Databases and TextEncoding

I have only worked with Sqlite and know it uses UTF-8 for text encoding so that make strings straight forward for use in Xojo, but i want to write code that generalizes to all DBs that Xojo can use…

Googling it looks like not all DBs use UTF8 and some even use different encodings for different Column types that hold textual information or they can be defined in the the DB by column …

My question is can I depend ob the Xojo API to deal with all of that…

If so. for a DB (or column of a DB) that uses a different encoding than UTF-8, will Xojo auto convert it to UTF-8 or Define the coding to the type that the DB uses?

If neither, is there a way for me to find out what the encoding is through the Xojo API , preferably without knowing which DB the recordset came from?

Thanks,

  • karen

with some sql commands, you can get in what encoding is your database coded.
then manage some convertencodings to get the utf8 you need
these commands are all different for each db engine.
stackoverflow is a good friend to find them.

What database?
for MySQL, Xojo passes just bytes, so encoding is up to you.

With MBS Xojo SQL Plugin, we use unicode APIs for databases and handle text encoding for you.

SQL Server has two kinds of text storage types: ASCII / ANSI (varchar, char & text) and Unicode supported (nvarchar, nchar & ntext).

Reading (SELECT) either into a UTF-8 supported Xojo String value is not an issue, but if going in the opposite direction to save (INSERT / UPDATE) to SQL Server - if your UTF-8 String contains any high-unicode characters when saving to varchar, char or text datatype columns in SQL Server, this will result in corrupt characters in those columns (and SQL Server won’t throw an error or complain about it).

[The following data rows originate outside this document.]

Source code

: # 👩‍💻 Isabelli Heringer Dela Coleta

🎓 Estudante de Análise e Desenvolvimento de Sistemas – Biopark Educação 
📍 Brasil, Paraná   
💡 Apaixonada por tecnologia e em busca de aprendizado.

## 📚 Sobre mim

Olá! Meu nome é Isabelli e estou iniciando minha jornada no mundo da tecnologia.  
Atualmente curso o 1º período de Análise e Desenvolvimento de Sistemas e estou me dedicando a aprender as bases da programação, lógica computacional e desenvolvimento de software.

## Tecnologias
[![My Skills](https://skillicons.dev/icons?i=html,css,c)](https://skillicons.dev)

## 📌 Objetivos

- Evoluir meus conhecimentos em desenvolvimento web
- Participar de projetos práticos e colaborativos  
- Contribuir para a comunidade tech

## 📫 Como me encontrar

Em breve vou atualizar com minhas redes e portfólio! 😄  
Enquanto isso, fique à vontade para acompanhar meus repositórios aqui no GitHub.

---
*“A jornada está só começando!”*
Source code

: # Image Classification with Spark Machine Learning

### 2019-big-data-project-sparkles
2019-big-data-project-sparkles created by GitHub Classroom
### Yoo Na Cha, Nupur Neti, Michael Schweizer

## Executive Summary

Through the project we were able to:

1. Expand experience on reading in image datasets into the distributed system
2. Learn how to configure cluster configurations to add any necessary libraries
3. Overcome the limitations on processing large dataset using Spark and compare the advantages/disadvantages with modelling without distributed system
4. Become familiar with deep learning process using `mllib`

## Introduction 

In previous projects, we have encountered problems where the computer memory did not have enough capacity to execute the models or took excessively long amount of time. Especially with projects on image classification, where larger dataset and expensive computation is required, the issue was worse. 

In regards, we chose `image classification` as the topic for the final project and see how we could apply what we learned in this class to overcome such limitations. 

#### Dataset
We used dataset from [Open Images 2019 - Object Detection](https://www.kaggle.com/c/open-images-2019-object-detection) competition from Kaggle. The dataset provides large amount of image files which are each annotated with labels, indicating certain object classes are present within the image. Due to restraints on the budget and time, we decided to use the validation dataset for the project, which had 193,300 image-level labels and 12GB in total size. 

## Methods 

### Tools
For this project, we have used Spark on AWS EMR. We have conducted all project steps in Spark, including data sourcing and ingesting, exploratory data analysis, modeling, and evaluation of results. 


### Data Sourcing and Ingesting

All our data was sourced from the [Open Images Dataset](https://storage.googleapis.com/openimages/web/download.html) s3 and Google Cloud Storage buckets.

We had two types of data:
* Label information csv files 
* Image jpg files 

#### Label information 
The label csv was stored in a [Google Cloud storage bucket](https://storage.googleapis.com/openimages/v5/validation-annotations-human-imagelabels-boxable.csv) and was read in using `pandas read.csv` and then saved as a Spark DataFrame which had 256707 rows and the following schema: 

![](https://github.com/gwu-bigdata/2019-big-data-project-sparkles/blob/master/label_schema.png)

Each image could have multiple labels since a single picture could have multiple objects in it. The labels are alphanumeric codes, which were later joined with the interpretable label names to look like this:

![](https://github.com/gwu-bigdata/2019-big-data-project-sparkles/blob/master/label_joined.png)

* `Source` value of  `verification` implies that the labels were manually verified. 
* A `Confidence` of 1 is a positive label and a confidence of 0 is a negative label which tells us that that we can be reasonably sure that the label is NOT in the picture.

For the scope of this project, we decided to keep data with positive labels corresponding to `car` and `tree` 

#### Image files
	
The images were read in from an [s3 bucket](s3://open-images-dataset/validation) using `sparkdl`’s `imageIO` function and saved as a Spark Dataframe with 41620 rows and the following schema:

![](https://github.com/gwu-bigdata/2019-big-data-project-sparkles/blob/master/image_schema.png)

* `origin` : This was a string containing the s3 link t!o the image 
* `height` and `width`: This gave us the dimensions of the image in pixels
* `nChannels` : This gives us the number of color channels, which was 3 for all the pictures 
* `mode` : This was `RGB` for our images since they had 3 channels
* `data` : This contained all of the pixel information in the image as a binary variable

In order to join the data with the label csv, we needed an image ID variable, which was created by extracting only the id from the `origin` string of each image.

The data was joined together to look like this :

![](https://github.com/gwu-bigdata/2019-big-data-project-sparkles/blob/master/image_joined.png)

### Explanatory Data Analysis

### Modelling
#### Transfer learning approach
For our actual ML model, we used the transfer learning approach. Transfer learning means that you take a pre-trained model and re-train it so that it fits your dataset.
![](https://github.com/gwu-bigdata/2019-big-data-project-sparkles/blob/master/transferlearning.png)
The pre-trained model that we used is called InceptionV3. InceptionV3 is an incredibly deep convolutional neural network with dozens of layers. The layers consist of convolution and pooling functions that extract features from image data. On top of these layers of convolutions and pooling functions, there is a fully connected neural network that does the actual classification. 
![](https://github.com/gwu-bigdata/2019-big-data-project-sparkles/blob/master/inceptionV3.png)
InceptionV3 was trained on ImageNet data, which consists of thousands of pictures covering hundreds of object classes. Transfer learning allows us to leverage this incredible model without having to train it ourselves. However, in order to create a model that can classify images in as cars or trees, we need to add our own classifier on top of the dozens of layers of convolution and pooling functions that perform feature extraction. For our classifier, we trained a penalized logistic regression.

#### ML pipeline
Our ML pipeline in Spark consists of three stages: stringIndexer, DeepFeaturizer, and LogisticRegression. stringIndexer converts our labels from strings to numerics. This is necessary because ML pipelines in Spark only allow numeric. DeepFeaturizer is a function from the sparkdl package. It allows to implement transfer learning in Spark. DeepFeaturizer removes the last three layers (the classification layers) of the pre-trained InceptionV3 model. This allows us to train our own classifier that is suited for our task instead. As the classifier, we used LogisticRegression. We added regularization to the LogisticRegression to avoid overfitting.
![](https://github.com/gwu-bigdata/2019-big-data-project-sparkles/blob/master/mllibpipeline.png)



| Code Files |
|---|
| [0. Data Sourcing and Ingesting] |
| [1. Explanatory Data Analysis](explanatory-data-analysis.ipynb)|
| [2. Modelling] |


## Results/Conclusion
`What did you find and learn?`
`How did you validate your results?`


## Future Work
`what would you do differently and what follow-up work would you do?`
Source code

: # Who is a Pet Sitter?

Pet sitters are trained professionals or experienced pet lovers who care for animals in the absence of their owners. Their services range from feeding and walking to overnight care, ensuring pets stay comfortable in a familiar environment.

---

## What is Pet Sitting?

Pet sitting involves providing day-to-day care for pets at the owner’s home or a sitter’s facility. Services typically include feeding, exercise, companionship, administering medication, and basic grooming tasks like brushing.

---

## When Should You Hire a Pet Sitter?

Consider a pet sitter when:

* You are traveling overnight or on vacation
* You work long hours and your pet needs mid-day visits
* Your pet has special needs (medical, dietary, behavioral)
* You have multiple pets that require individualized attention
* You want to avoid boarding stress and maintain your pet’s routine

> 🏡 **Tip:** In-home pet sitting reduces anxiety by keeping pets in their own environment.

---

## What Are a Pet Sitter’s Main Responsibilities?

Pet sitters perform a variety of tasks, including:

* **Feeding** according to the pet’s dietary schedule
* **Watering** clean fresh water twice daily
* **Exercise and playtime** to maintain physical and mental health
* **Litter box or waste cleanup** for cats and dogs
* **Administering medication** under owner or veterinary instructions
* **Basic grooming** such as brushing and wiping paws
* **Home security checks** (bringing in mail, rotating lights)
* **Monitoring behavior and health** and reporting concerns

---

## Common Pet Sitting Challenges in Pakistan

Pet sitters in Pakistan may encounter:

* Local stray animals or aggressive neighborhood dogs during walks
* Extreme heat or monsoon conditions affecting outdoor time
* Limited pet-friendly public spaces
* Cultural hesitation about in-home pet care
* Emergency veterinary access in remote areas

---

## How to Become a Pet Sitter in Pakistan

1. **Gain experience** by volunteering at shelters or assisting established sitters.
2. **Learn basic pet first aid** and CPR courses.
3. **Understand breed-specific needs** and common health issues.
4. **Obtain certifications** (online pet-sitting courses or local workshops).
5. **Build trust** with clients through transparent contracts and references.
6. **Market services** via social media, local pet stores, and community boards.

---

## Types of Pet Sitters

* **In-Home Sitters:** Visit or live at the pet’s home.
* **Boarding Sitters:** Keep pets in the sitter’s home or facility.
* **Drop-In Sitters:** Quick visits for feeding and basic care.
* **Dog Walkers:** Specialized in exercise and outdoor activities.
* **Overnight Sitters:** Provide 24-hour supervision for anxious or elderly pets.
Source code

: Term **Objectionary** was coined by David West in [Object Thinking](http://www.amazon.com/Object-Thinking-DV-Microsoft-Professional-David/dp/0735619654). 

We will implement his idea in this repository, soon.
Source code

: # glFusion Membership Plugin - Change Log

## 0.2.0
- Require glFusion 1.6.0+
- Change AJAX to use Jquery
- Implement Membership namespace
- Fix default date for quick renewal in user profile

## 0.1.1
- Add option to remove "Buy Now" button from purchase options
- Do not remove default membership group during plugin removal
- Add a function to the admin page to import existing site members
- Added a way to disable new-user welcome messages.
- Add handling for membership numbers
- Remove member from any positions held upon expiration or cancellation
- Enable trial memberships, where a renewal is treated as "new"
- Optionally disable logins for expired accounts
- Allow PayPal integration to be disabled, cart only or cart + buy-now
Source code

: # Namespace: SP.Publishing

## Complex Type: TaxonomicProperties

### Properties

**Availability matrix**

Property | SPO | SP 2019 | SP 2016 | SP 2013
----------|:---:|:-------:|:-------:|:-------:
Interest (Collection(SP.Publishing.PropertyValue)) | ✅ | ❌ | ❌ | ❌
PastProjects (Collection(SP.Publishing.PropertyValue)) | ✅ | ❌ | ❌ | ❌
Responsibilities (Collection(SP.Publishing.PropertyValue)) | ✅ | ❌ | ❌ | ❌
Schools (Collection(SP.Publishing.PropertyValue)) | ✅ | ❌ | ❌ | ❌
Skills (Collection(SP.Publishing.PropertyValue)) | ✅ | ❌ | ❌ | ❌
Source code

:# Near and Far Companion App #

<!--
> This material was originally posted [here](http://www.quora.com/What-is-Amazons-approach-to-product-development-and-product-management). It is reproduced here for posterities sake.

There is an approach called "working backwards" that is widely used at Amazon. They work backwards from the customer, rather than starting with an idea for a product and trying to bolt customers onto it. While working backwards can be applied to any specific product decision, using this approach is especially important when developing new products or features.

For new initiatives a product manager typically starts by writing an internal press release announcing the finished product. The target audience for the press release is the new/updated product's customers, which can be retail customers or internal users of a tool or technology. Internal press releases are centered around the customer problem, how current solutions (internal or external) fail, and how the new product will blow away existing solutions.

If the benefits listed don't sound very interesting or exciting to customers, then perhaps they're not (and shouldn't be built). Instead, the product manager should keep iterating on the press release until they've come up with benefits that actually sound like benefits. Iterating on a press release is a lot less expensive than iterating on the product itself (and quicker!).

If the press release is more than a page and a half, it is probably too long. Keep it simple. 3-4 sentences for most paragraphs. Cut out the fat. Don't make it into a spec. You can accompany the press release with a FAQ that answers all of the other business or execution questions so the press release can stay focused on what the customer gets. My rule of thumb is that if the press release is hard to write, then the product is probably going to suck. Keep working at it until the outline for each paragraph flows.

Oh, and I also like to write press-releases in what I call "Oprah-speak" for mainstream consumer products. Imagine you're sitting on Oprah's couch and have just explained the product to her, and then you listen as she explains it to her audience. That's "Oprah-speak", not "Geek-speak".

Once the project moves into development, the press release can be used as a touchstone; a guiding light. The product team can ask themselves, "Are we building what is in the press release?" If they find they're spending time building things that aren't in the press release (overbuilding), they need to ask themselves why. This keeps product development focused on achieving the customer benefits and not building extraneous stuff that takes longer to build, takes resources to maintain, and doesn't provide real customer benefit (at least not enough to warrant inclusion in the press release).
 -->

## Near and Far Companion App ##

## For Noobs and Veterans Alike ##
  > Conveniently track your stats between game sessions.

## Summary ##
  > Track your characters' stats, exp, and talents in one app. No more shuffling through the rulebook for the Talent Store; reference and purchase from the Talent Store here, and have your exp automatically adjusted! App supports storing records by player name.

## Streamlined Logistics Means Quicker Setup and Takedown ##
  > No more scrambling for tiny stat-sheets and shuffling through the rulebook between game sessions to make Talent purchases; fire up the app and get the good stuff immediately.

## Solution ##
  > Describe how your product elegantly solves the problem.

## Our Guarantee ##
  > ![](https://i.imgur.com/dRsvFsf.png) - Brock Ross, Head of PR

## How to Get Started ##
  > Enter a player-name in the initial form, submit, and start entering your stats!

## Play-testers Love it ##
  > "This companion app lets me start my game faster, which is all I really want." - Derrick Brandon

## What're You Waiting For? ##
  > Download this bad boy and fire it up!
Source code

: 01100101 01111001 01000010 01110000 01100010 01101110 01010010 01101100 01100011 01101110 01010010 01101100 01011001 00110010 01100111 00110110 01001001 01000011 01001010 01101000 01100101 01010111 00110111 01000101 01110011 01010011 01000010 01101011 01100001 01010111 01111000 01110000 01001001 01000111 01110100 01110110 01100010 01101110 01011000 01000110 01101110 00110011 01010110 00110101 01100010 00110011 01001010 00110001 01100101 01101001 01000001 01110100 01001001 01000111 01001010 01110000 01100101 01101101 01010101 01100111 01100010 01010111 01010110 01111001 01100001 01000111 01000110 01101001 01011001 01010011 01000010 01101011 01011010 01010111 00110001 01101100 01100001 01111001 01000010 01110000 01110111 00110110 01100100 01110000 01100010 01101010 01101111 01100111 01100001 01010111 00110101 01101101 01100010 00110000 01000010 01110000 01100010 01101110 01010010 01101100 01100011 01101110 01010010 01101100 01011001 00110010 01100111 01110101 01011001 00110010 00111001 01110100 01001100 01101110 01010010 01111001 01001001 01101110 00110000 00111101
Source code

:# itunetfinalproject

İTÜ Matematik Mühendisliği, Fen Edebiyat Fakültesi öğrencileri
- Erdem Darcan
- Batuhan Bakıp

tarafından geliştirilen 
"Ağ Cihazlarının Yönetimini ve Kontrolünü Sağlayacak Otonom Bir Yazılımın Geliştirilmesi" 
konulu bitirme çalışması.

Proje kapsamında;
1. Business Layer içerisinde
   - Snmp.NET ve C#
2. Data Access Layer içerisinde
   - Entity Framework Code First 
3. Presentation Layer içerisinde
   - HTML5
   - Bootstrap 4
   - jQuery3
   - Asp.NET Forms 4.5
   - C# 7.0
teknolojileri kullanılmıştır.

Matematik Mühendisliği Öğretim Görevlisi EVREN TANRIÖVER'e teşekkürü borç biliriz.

I haven’t played at this end of Xojo much yet, but I’m pretty there is no mechanism that will alert you to this kind of saving issue, because a SQLite text is not the same thing as a SQL Server text.

Note: If saving a UTF-8 String that only contains characters in the ASCII / ANSI range, then varchar, char & text columns will store the values properly.

To get around the potential saving issue, you’ll need to need to know in advance if the text type of a column is Unicode supported. Either by being familiar with the db design already, or querying the database, column by column as @Jean-Yves Pochez suggested.

In SQL server, one example of a query to find the datatype of a known column is the following. I hope this helps.

SELECT TYPE_NAME(c.user_type_id) -- returns datatype name, e.g., varchar or nvarchar FROM sys.columns c JOIN sys.tables t ON c.object_id = t.object_id WHERE SCHEMA_NAME(t.schema_id) = 'dbo' AND OBJECT_NAME(t.object_id) = 'TABLE_NAME' AND c.name = 'COLUMN_NAME'

Edited: fixed SQLite datatype reference name

sqlite :

ch = "PRAGMA encoding;" rs = mDatabase.SQLSelect( ch)

postgres:

Select pg_encoding_to_char(Encoding) FROM pg_database WHERE datname = 'myschema'

mysql:

ch = "show variables like ""character_set_database"";" rs = mDatabase.SQLSelect( ch)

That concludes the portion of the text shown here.